DipCheck is a validation tool for protein backbone geometry, developed by Joana Pereira and Victor Lamzin, EMBL Hamburg.

The tool uses a Euclidean 3D space (DipSpace) of the orthogonal descriptors of the geometry of a 5-atom dipeptide unit:

The DipSpace database contains 1,024,000 data points derived from the selected set of 1,300,000 dipeptide fragments from the well-refined structures deposited in the PDB.

DipCheck classifies the geometry of the middle, CA(i) atom in four categories:

Favoured region 98.00% of the set, DipScore above 0.243
Allowed region 99.80% of the set, DipScore between 0.243 and 0.033
Generously allowed region 99.95% of the set, DipScore between 0.033 and 0.010
Disallowed region the remaining 0.05%, DipScore below 0.010

DipCheck also classifies the overall geometry of a protein model, according to its DipScore distribution, in four categories:

Favoured model 98.00% of a random set of protein models, Chi-score above -2.15
Allowed model 99.80% of a random set of protein models, Chi-score between -2.97 and -2.15
Generously allowed model 99.95% of a random set of protein models, Chi-score between -3.38 and -2.97
Outlier model the remaining 0.05%, Chi-score below -3.38

The output of the dipcheck version as of 06.05.2016 provides the following:

  1. The value of the DipScore for each residue and its annotation to the region.
  2. The number of CA atoms contained in the input file and the number of CA atoms evaluated. Dipeptide units containing atoms with partial occupancies are ignored.
  3. Summary table of the number of residues in each of the four regions.
  4. The first four central moments of the DipScore distribution with Z-scores.
  5. The overall Chi-score. This is the most important 'single-number' result.
    • The Chi-score is similar to a conventional Z-score, but its distribution is not a Gaussian, but resembles a Rayleigh distribution. In addition, the Chi-score has a sign. Negative sign indicates that the structure is worse than average, while positive overall Chi-score corresponds to the structure better than the average.
    • For good structures a value of the overall Chi-score below -3.38 should statistically occur once for 2000 structures.
    • Therefore, a structure with the overall Chi-score below -3.38 can be deemed an outlier and is worth inspecting.
    • A percentile is also printed for the whole structure.
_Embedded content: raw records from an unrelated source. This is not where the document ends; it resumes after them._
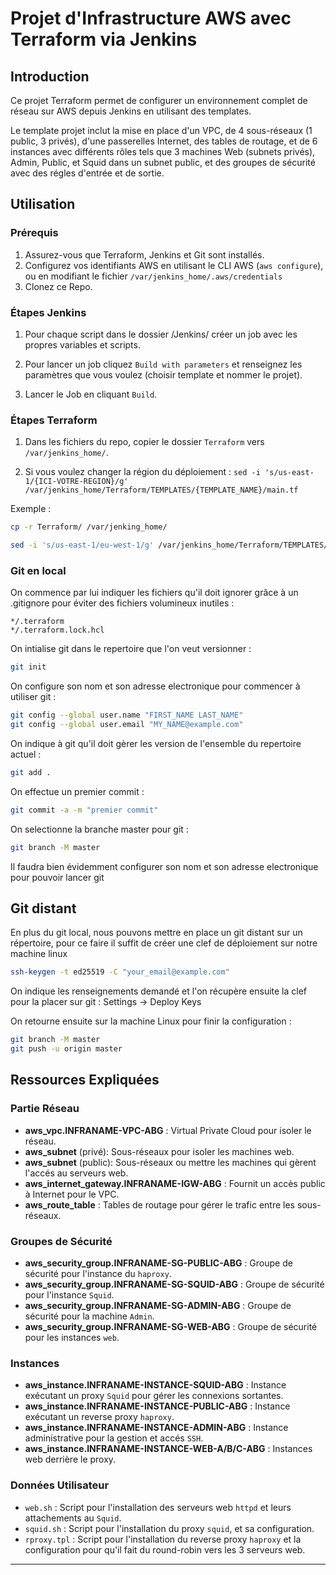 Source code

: # Projet d'Infrastructure AWS avec Terraform via Jenkins

## Introduction

Ce projet Terraform permet de configurer un environnement complet de réseau sur AWS depuis Jenkins en utilisant des templates. 

Le template projet inclut la mise en place d'un VPC, de 4 sous-réseaux (1 public, 3 privés), d'une passerelles Internet, des tables de routage, et de 6 instances avec différents rôles tels que 3 machines Web (subnets privés), Admin, Public, et Squid dans un subnet public, et des groupes de sécurité avec des régles d'entrée et de sortie.

## Utilisation

### Prérequis

1. Assurez-vous que Terraform, Jenkins et Git sont installés.
2. Configurez vos identifiants AWS en utilisant le CLI AWS (`aws configure`), ou en modifiant le fichier `/var/jenkins_home/.aws/credentials`
3. Clonez ce Repo.

### Étapes Jenkins
1. Pour chaque script dans le dossier /Jenkins/ créer un job avec les propres variables et scripts.

2. Pour lancer un job cliquez `Build with parameters` et renseignez les paramètres que vous voulez (choisir template et nommer le projet).

3. Lancer le Job en cliquant `Build`.
    
### Étapes Terraform

1. Dans les fichiers du repo, copier le dossier `Terraform` vers `/var/jenkins_home/`.

2. Si vous voulez changer la région du déploiement :
   `sed -i 's/us-east-1/{ICI-VOTRE-REGION}/g' /var/jenkins_home/Terraform/TEMPLATES/{TEMPLATE_NAME}/main.tf`


Exemple :
```bash
cp -r Terraform/ /var/jenking_home/

sed -i 's/us-east-1/eu-west-1/g' /var/jenkins_home/Terraform/TEMPLATES/PROJET/main.tf
```
### Git en local
On commence par lui indiquer les fichiers qu'il doit ignorer grâce à un  .gitignore pour éviter des fichiers volumineux inutiles :
```
*/.terraform
*/.terraform.lock.hcl
```
On intialise git dans le repertoire que l'on veut versionner : 
```bash
git init
```
On configure son nom et son adresse electronique pour commencer à utiliser git : 
```bash
git config --global user.name "FIRST_NAME LAST_NAME"
git config --global user.email "MY_NAME@example.com"
```
On indique à git qu'il doit gèrer les version de l'ensemble du repertoire actuel :

```bash
git add .
```
On effectue un premier commit :
```bash
git commit -a -m "premier commit"
```
On selectionne la branche master pour git :
```bash
git branch -M master
```
Il faudra bien évidemment configurer son nom et son adresse electronique pour pouvoir lancer git 
## Git distant 
En plus du git local, nous pouvons mettre en place un git distant sur un répertoire, pour ce faire il suffit de créer une clef de déploiement sur notre machine linux
```bash
ssh-keygen -t ed25519 -C "your_email@example.com"
```
On indique les renseignements demandé et l'on récupère ensuite la clef pour la placer sur git : Settings -> Deploy Keys 

On retourne ensuite sur la machine Linux pour finir la configuration :
```bash
git branch -M master
git push -u origin master
```

## Ressources Expliquées

### Partie Réseau

- **aws_vpc.INFRANAME-VPC-ABG** : Virtual Private Cloud pour isoler le réseau.
- **aws_subnet** (privé): Sous-réseaux pour isoler les machines web.
-  **aws_subnet** (public): Sous-réseaux ou mettre les machines qui gèrent l'accés au serveurs web.
- **aws_internet_gateway.INFRANAME-IGW-ABG** : Fournit un accès public à Internet pour le VPC.
- **aws_route_table** : Tables de routage pour gérer le trafic entre les sous-réseaux.

### Groupes de Sécurité

- **aws_security_group.INFRANAME-SG-PUBLIC-ABG** : Groupe de sécurité pour l'instance du `haproxy`.
- **aws_security_group.INFRANAME-SG-SQUID-ABG** : Groupe de sécurité pour l'instance `Squid`.
- **aws_security_group.INFRANAME-SG-ADMIN-ABG** : Groupe de sécurité pour la machine `Admin`.
- **aws_security_group.INFRANAME-SG-WEB-ABG** : Groupe de sécurité pour les instances `web`.

### Instances

- **aws_instance.INFRANAME-INSTANCE-SQUID-ABG** : Instance exécutant un proxy `Squid` pour gérer les connexions sortantes.
- **aws_instance.INFRANAME-INSTANCE-PUBLIC-ABG** : Instance exécutant un reverse proxy `haproxy`.
- **aws_instance.INFRANAME-INSTANCE-ADMIN-ABG** : Instance administrative pour la gestion et accés `SSH`.
- **aws_instance.INFRANAME-INSTANCE-WEB-A/B/C-ABG** : Instances web derrière le proxy.

### Données Utilisateur
- `web.sh` : Script pour l'installation des serveurs web `httpd` et leurs attachements au `Squid`.
- `squid.sh` : Script pour l'installation du proxy `squid`, et sa configuration.
- `rproxy.tpl` : Script pour l'installation du reverse proxy `haproxy` et la configuration pour qu'il fait du round-robin vers les 3 serveurs web.



---
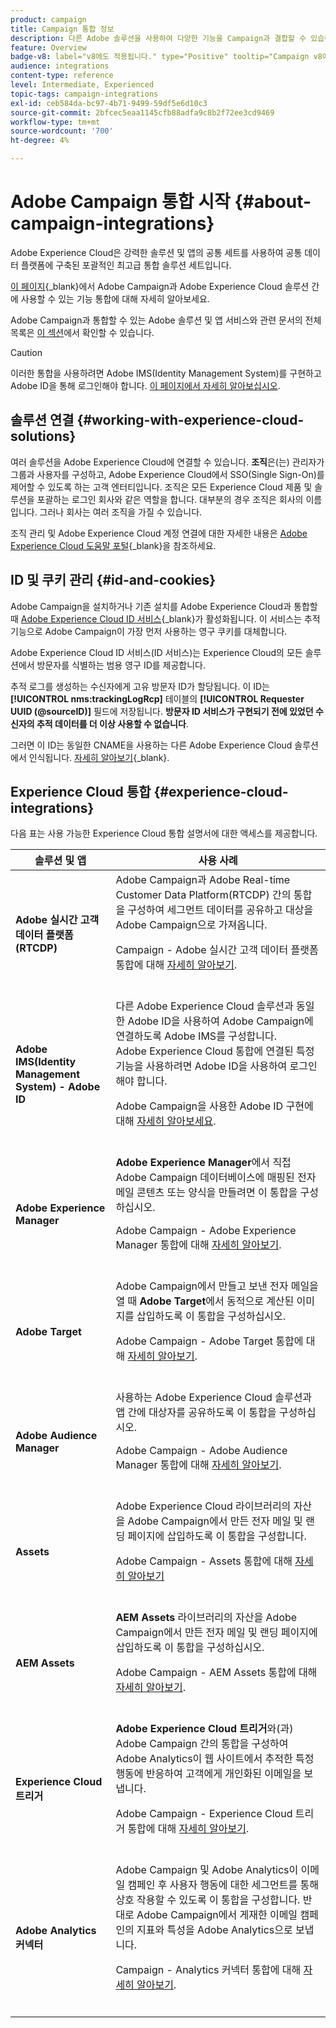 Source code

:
 ```yaml
---
product: campaign
title: Campaign 통합 정보
description: 다른 Adobe 솔루션을 사용하여 다양한 기능을 Campaign과 결합할 수 있습니다
feature: Overview
badge-v8: label="v8에도 적용됩니다." type="Positive" tooltip="Campaign v8에도 적용됩니다."
audience: integrations
content-type: reference
level: Intermediate, Experienced
topic-tags: campaign-integrations
exl-id: ceb584da-bc97-4b71-9499-59df5e6d10c3
source-git-commit: 2bfcec5eaa1145cfb88adfa9c8b2f72ee3cd9469
workflow-type: tm+mt
source-wordcount: '700'
ht-degree: 4%

---
```


# Adobe Campaign 통합 시작 {#about-campaign-integrations}

Adobe Experience Cloud은 강력한 솔루션 및 앱의 공통 세트를 사용하여 공통 데이터 플랫폼에 구축된 포괄적인 최고급 통합 솔루션 세트입니다.

[이 페이지](https://experienceleague.adobe.com/en/docs/core-services/interface/administration/integrations){_blank}에서 Adobe Campaign과 Adobe Experience Cloud 솔루션 간에 사용할 수 있는 기능 통합에 대해 자세히 알아보세요.

Adobe Campaign과 통합할 수 있는 Adobe 솔루션 및 앱 서비스와 관련 문서의 전체 목록은 [이 섹션](#experience-cloud-integrations)에서 확인할 수 있습니다.

>[!CAUTION]
>
>이러한 통합을 사용하려면 Adobe IMS(Identity Management System)를 구현하고 Adobe ID을 통해 로그인해야 합니다. [이 페이지에서 자세히 알아보십시오](../../integrations/using/about-adobe-id.md).
>

## 솔루션 연결 {#working-with-experience-cloud-solutions}

여러 솔루션을 Adobe Experience Cloud에 연결할 수 있습니다. **조직**&#x200B;은(는) 관리자가 그룹과 사용자를 구성하고, Adobe Experience Cloud에서 SSO(Single Sign-On)를 제어할 수 있도록 하는 고객 엔터티입니다. 조직은 모든 Experience Cloud 제품 및 솔루션을 포괄하는 로그인 회사와 같은 역할을 합니다. 대부분의 경우 조직은 회사의 이름입니다. 그러나 회사는 여러 조직을 가질 수 있습니다.

조직 관리 및 Adobe Experience Cloud 계정 연결에 대한 자세한 내용은 [Adobe Experience Cloud 도움말 포털](https://experienceleague.adobe.com/en/docs/core-services/interface/administration/organizations){_blank}을 참조하세요.

## ID 및 쿠키 관리 {#id-and-cookies}

Adobe Campaign을 설치하거나 기존 설치를 Adobe Experience Cloud과 통합할 때 [Adobe Experience Cloud ID 서비스](https://experienceleague.adobe.com/en/docs/id-service/using/home){_blank}가 활성화됩니다. 이 서비스는 추적 기능으로 Adobe Campaign이 가장 먼저 사용하는 영구 쿠키를 대체합니다.

Adobe Experience Cloud ID 서비스(ID 서비스)는 Experience Cloud의 모든 솔루션에서 방문자를 식별하는 범용 영구 ID를 제공합니다.

추적 로그를 생성하는 수신자에게 고유 방문자 ID가 할당됩니다. 이 ID는 **[!UICONTROL nms:trackingLogRcp]** 테이블의 **[!UICONTROL Requester UUID (@sourceID)]** 필드에 저장됩니다. **방문자 ID 서비스가 구현되기 전에 있었던 수신자의 추적 데이터를 더 이상 사용할 수 없습니다**.

그러면 이 ID는 동일한 CNAME을 사용하는 다른 Adobe Experience Cloud 솔루션에서 인식됩니다. [자세히 알아보기](https://experienceleague.adobe.com/en/docs/id-service/using/reference/analytics-reference/cname){_blank}.

## Experience Cloud 통합 {#experience-cloud-integrations}

다음 표는 사용 가능한 Experience Cloud 통합 설명서에 대한 액세스를 제공합니다.

<table> 
 <thead> 
  <tr> 
   <th> 솔루션 및 앱<br /> </th> 
   <th> 사용 사례<br /> </th> 
  </tr> 
 </thead> 
 <tbody> 
  <tr> 
   <td> <strong>Adobe 실시간 고객 데이터 플랫폼(RTCDP)</strong><br /> </td> 
   <td> Adobe Campaign과 Adobe Real-time Customer Data Platform(RTCDP) 간의 통합을 구성하여 세그먼트 데이터를 공유하고 대상을 Adobe Campaign으로 가져옵니다.<br /> <p>Campaign - Adobe 실시간 고객 데이터 플랫폼 통합에 대해 <a href="../../integrations/using/get-started-sources-destinations.md">자세히 알아보기</a>.</p><br /> </td> 
  </tr> 
  <tr> 
   <td> <strong>Adobe IMS(Identity Management System) - Adobe ID</strong><br /> </td> 
   <td> 다른 Adobe Experience Cloud 솔루션과 동일한 Adobe ID을 사용하여 Adobe Campaign에 연결하도록 Adobe IMS를 구성합니다.<br /> Adobe Experience Cloud 통합에 연결된 특정 기능을 사용하려면 Adobe ID을 사용하여 로그인해야 합니다.<br /> <p>Adobe Campaign을 사용한 Adobe ID 구현에 대해 <a href="../../integrations/using/about-adobe-id.md">자세히 알아보세요</a>.</p><br /> </td> 
  </tr> 
  <tr> 
   <td> <strong>Adobe Experience Manager</strong><br /> </td> 
   <td> <strong>Adobe Experience Manager</strong>에서 직접 Adobe Campaign 데이터베이스에 매핑된 전자 메일 콘텐츠 또는 양식을 만들려면 이 통합을 구성하십시오.<br /> <p>Adobe Campaign - Adobe Experience Manager 통합에 대해 <a href="../../integrations/using/about-adobe-experience-manager.md">자세히 알아보기</a>.</p><br /> </td> 
  </tr> 
  <tr> 
   <td> <strong>Adobe Target</strong><br /> </td> 
   <td> Adobe Campaign에서 만들고 보낸 전자 메일을 열 때 <strong>Adobe Target</strong>에서 동적으로 계산된 이미지를 삽입하도록 이 통합을 구성하십시오.<br /> <p>Adobe Campaign - Adobe Target 통합에 대해 <a href="../../integrations/using/integrating-with-adobe-target.md">자세히 알아보기</a>.</p><br /> </td> 
  </tr> 
  <tr> 
   <td><strong>Adobe Audience Manager</strong><br /> </td> 
   <td> 사용하는 Adobe Experience Cloud 솔루션과 앱 간에 대상자를 공유하도록 이 통합을 구성하십시오.<br /> <p>Adobe Campaign - Adobe Audience Manager 통합에 대해 <a href="../../integrations/using/sharing-audiences-with-adobe-experience-cloud.md">자세히 알아보기</a>.</p><br /> </td> 
  </tr> 
  <tr> 
   <td> <strong>Assets</strong><br /> </td> 
   <td> Adobe Experience Cloud 라이브러리의 자산을 Adobe Campaign에서 만든 전자 메일 및 랜딩 페이지에 삽입하도록 이 통합을 구성합니다.<br /> <p>Adobe Campaign - Assets 통합에 대해 <a href="../../integrations/using/configuring-access-to-assets.md#integrating-with-experience-cloud-assets">자세히 알아보기</a></p><br /> </td> 
  </tr> 
  <tr> 
   <td> <strong>AEM Assets</strong><br /> </td> 
   <td> <strong>AEM Assets</strong> 라이브러리의 자산을 Adobe Campaign에서 만든 전자 메일 및 랜딩 페이지에 삽입하도록 이 통합을 구성하십시오.<br /> <p>Adobe Campaign - AEM Assets 통합에 대해 <a href="../../integrations/using/configuring-access-to-assets.md#integrating-with-aem-assets">자세히 알아보기</a>.</p><br /> </td> 
  </tr> 
  <tr> 
   <td> <strong>Experience Cloud 트리거</strong><br /> </td> 
   <td> <strong>Adobe Experience Cloud 트리거</strong>와(과) Adobe Campaign 간의 통합을 구성하여 Adobe Analytics이 웹 사이트에서 추적한 특정 행동에 반응하여 고객에게 개인화된 이메일을 보냅니다.<br /> <p>Adobe Campaign - Experience Cloud 트리거 통합에 대해 <a href="about-triggers.md">자세히 알아보기</a>.</p><br /> </td> 
  </tr> 
  <tr> 
   <td> <strong>Adobe Analytics 커넥터</strong><br /> </td> 
   <td> Adobe Campaign 및 Adobe Analytics이 이메일 캠페인 후 사용자 행동에 대한 세그먼트를 통해 상호 작용할 수 있도록 이 통합을 구성합니다. 반대로 Adobe Campaign에서 게재한 이메일 캠페인의 지표와 특성을 Adobe Analytics으로 보냅니다.<br /> <p>Campaign - Analytics 커넥터 통합에 대해 <a href="../../integrations/using/gs-aa.md">자세히 알아보기</a>.</p><br /> </td> 
  </tr> 
 </tbody> 
</table>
If this value is higher than 2.0 - the model is regarded as favoured. If it is lower, but higher than 0.2 - the model is 'allowed'. Below this but higher than 0.05 - 'generously allowed'. Otherewise 'disallowed' or an outlier.
    • The overall Chi-score is an average indicator of the whole model. With all other conditions being equal, it will be the same for a 100-residue model with 1 outlying CA and a 1000-residue model with 10 outliers.